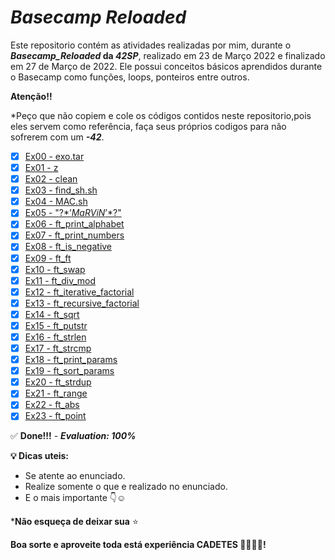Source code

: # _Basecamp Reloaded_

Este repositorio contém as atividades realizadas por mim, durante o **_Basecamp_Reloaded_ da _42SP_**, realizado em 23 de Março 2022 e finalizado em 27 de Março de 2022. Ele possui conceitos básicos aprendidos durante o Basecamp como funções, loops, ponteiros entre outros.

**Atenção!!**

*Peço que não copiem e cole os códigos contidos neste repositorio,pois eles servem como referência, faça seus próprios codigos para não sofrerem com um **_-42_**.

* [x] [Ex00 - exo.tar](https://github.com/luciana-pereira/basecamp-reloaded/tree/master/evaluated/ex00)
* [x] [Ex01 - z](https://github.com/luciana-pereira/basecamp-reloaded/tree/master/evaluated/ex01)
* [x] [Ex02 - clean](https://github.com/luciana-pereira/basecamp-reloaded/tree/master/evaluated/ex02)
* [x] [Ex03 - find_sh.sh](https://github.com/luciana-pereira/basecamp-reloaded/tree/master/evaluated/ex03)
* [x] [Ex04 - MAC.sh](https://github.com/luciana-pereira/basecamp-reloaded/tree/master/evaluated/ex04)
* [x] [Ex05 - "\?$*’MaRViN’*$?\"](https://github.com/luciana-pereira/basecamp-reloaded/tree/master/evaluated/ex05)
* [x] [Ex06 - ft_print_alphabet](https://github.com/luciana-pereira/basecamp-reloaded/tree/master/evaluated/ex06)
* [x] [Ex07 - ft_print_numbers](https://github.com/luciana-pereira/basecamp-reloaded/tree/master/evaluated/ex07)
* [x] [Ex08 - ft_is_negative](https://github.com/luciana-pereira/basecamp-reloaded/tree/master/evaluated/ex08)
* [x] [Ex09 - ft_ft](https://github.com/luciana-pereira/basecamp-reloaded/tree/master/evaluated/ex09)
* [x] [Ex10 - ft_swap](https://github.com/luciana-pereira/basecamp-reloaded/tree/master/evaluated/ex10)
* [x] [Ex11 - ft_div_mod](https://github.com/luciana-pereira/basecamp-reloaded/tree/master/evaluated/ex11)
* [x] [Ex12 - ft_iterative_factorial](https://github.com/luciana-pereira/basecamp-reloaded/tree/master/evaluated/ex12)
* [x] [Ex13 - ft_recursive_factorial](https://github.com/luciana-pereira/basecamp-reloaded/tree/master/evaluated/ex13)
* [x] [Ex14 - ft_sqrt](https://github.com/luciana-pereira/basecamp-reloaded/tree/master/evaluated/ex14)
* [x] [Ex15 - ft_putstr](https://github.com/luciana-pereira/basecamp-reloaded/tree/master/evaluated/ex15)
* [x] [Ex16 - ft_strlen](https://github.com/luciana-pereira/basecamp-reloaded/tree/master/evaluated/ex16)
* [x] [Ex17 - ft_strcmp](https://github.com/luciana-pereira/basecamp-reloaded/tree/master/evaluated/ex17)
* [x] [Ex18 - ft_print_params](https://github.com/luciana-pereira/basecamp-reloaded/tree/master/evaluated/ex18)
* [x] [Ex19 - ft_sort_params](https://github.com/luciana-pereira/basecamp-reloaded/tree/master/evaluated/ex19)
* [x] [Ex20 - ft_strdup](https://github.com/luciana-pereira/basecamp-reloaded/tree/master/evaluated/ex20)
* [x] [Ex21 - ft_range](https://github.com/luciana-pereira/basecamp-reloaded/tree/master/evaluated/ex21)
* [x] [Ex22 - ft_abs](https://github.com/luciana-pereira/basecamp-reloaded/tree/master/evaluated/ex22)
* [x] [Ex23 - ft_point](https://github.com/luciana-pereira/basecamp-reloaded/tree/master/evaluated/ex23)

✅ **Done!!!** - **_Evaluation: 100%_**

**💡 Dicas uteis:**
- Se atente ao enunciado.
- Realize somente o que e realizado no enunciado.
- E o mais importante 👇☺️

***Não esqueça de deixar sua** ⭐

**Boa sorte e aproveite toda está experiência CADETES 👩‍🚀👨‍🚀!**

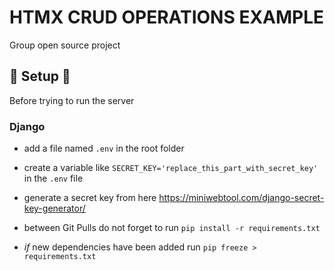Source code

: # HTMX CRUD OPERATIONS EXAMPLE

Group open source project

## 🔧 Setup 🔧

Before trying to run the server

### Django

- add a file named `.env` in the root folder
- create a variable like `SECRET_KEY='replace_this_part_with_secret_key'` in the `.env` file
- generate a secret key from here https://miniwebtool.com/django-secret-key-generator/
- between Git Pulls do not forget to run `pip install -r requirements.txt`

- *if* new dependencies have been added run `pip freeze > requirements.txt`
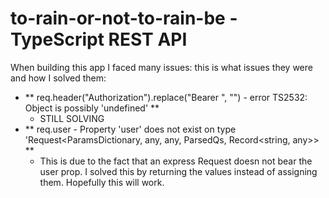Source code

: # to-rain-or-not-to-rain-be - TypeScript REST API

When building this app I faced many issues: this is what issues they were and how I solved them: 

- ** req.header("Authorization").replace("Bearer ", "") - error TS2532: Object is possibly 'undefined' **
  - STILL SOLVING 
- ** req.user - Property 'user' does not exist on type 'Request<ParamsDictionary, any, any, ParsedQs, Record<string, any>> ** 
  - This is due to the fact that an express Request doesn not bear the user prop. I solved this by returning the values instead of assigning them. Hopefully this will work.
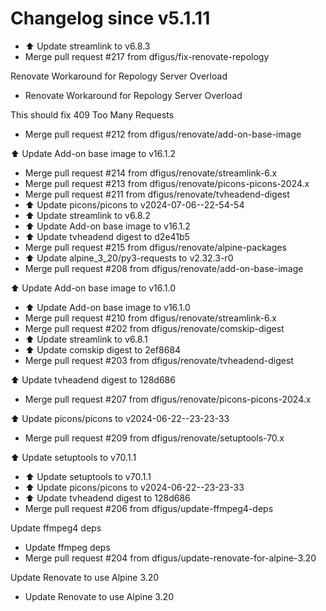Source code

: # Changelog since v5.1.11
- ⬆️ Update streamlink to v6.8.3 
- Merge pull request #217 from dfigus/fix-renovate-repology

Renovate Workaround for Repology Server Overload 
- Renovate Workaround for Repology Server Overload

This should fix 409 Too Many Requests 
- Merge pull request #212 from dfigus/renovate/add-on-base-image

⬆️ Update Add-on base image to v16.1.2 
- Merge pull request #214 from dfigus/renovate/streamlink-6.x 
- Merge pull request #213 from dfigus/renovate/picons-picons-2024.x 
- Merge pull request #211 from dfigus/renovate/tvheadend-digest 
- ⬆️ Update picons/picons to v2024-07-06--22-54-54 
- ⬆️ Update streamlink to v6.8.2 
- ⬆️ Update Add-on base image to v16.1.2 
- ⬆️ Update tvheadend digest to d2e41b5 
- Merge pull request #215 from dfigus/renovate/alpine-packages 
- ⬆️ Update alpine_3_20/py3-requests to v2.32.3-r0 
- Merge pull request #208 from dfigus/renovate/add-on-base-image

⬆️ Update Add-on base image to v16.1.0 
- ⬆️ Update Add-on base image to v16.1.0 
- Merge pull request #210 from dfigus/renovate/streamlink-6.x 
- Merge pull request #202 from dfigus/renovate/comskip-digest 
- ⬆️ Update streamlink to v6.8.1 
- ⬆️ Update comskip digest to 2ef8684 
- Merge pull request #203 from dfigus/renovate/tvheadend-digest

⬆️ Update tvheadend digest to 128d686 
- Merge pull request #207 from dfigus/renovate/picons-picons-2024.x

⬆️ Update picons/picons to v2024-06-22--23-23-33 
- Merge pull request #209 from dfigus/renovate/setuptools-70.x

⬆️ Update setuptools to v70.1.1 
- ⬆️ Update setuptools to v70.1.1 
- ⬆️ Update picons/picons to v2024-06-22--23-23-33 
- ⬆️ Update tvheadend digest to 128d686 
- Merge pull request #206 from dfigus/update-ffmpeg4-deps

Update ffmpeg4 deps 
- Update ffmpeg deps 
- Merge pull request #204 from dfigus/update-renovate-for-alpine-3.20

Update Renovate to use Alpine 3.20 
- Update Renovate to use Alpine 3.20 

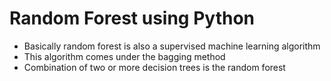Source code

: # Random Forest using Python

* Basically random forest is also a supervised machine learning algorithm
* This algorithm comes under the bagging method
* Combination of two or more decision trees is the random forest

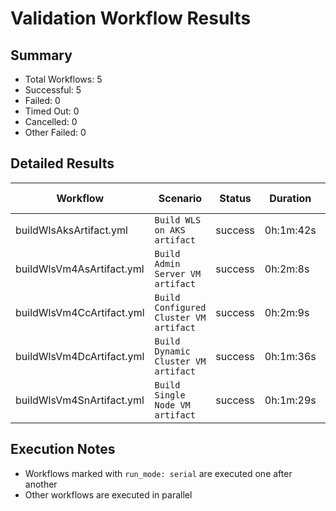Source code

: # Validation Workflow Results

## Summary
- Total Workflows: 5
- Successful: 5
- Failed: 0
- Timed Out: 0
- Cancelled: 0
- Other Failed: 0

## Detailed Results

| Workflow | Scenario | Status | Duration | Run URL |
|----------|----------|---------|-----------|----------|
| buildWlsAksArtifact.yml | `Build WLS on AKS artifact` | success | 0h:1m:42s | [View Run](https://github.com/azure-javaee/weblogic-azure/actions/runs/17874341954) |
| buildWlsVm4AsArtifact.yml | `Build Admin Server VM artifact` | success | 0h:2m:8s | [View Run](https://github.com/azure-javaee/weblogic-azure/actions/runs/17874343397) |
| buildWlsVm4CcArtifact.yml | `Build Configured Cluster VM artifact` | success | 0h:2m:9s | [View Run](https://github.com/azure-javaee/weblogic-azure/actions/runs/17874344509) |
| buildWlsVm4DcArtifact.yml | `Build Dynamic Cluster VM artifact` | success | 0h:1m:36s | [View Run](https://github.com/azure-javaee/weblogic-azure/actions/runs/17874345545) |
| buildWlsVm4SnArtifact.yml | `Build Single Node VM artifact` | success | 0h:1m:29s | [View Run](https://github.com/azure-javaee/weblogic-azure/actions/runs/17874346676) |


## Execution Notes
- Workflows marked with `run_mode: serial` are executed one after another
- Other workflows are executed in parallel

What to work on
All that is wanted is the lines above between the one containing "- Realize somente" and the one containing "- create a variable", inclusive, restated word for word, with pictures omitted.

The completed task
- Realize somente o que e realizado no enunciado.
- E o mais importante 👇☺️

***Não esqueça de deixar sua** ⭐

**Boa sorte e aproveite toda está experiência CADETES 👩‍🚀👨‍🚀!**

Source code

: # HTMX CRUD OPERATIONS EXAMPLE

Group open source project

## 🔧 Setup 🔧

Before trying to run the server

### Django

- add a file named `.env` in the root folder
- create a variable like `SECRET_KEY='replace_this_part_with_secret_key'` in the `.env` file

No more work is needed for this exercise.